In a bid to attract long-term debt to time-consuming road projects, the government is set to give infrastructure debt funds (IDFs) designated to refinance bank loans to such projects the facility of first charge on escrow accounts of terminated projects. The finance ministry has also stipulated that bonds issued by a concessionaire to an IDF to raise funds for a project must be redeemed well in advance of the completion of the concession period — half the amount after completion of 75% of the period, three-fourths by 85% and the remainder no later than two years before the concession period expires.
The new model tripartite agreement between the National Highways Authority of India, the road builder and IDFs also bestows on these funds the title of “senior lender” and gives them all rights and privileges as enjoyed by the lead bank. The moves are aimed at encouraging banks and financial institutions to launch IDFs, which are expected to play a key role in addressing the asset-liability mismatch between available bank funds and road projects where funding is required for long periods, as much as 25 years in some cases. IDFs help free up bank funding for newer projects.
According to a finance ministry notification, “The authority (NHAI) shall, instead of depositing the termination payment in the escrow account of the project, redeem the bonds by making payments due and payable to the debt fund, and the balance, if any, shall be paid into the escrow account.”
Hobbled by land and forest clearance issues, several long-gestation road projects have failed to meet deadlines while some have missed revenue targets. With banks turning wary of lending to such projects, companies have been avoiding them of late.
Domestic and foreign lenders want clarity on IDF rules before putting money into infrastructure, a sector estimated to require $1 trillion in five years.

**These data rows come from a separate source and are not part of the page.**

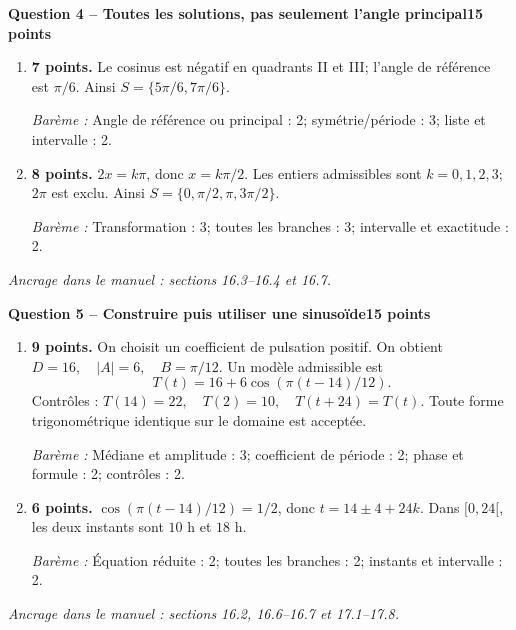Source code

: \documentclass[11pt,a4paper]{article}
\begin{document}
\newpage
{\large\bfseries Question 4 -- Toutes les solutions, pas seulement l’angle principal}\hfill\textbf{15 points}\par
\begin{enumerate}
\item \textbf{7 points.} Le cosinus est négatif en quadrants II et III; l’angle de référence est \(\pi/6\). Ainsi \(S=\{5\pi/6,7\pi/6\}\).
\par{\small\textit{Barème : }Angle de référence ou principal : 2; symétrie/période : 3; liste et intervalle : 2.}
\item \textbf{8 points.} \(2x=k\pi\), donc \(x=k\pi/2\). Les entiers admissibles sont \(k=0,1,2,3\); \(2\pi\) est exclu. Ainsi \(S=\{0,\pi/2,\pi,3\pi/2\}\).
\par{\small\textit{Barème : }Transformation : 3; toutes les branches : 3; intervalle et exactitude : 2.}
\end{enumerate}
\vfill {\small\textit{Ancrage dans le manuel : sections 16.3--16.4 et 16.7.}}

\newpage
{\large\bfseries Question 5 -- Construire puis utiliser une sinusoïde}\hfill\textbf{15 points}\par
\begin{enumerate}
\item \textbf{9 points.} On choisit un coefficient de pulsation positif. On obtient \(D=16,\quad |A|=6,\quad B=\pi/12\). Un modèle admissible est \[T(t)=16+6\cos(\pi(t-14)/12).\] Contrôles : \(T(14)=22,\quad T(2)=10,\quad T(t+24)=T(t)\). Toute forme trigonométrique identique sur le domaine est acceptée.
\par{\small\textit{Barème : }Médiane et amplitude : 3; coefficient de période : 2; phase et formule : 2; contrôles : 2.}
\item \textbf{6 points.} \(\cos(\pi(t-14)/12)=1/2\), donc \(t=14\pm4+24k\). Dans \([0,24[\), les deux instants sont \(10\) h et \(18\) h.
\par{\small\textit{Barème : }Équation réduite : 2; toutes les branches : 2; instants et intervalle : 2.}
\end{enumerate}
\vfill {\small\textit{Ancrage dans le manuel : sections 16.2, 16.6--16.7 et 17.1--17.8.}}
\end{document}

In March, ICICI Bank joined Bank of Baroda, Citi and Life Insurance Corporation to float an IDF with a $2-billion corpus, while IIFCL roped in IDBI Bank, LIC, ADB, Barclays and HSBC for a $1-billion IDF. Many more are in the pipeline.
While ensuring prompt payment to bondholders, the government has capped the overall exposure of IDFs in road projects to 85% of the total debt component of the project. The concessionaire can issue additional bonds not more than 15% of the total debt with prior NHAI approval.
The tenure, interest rate and other commercial terms of bonds must be determined by mutual agreement between the IDF and the concessionaire. The bonds must be in denomination of Rs 1 lakh each or up to Rs 10,000 each. The IDF and the concessionaire may allocate and bear the foreign exchange risks on bonds sold overseas.
“Any delay in repayment of principal or interest for and in respect of the bonds shall attract interest at a rate of 3% above the rate of interest applicable for the bonds,” the notification said.
IDFs can sell off bonds of the concessionaire to any other person without any notice if these are listed in any recognised stock exchange. IDFs can also extend a term loan to the concessionaire for an amount not exceeding 50% of its total exposure to the concessionaire and such a loan will be treated like a bond.
The tripartite agreement will cease if the company opts for early bond redemption.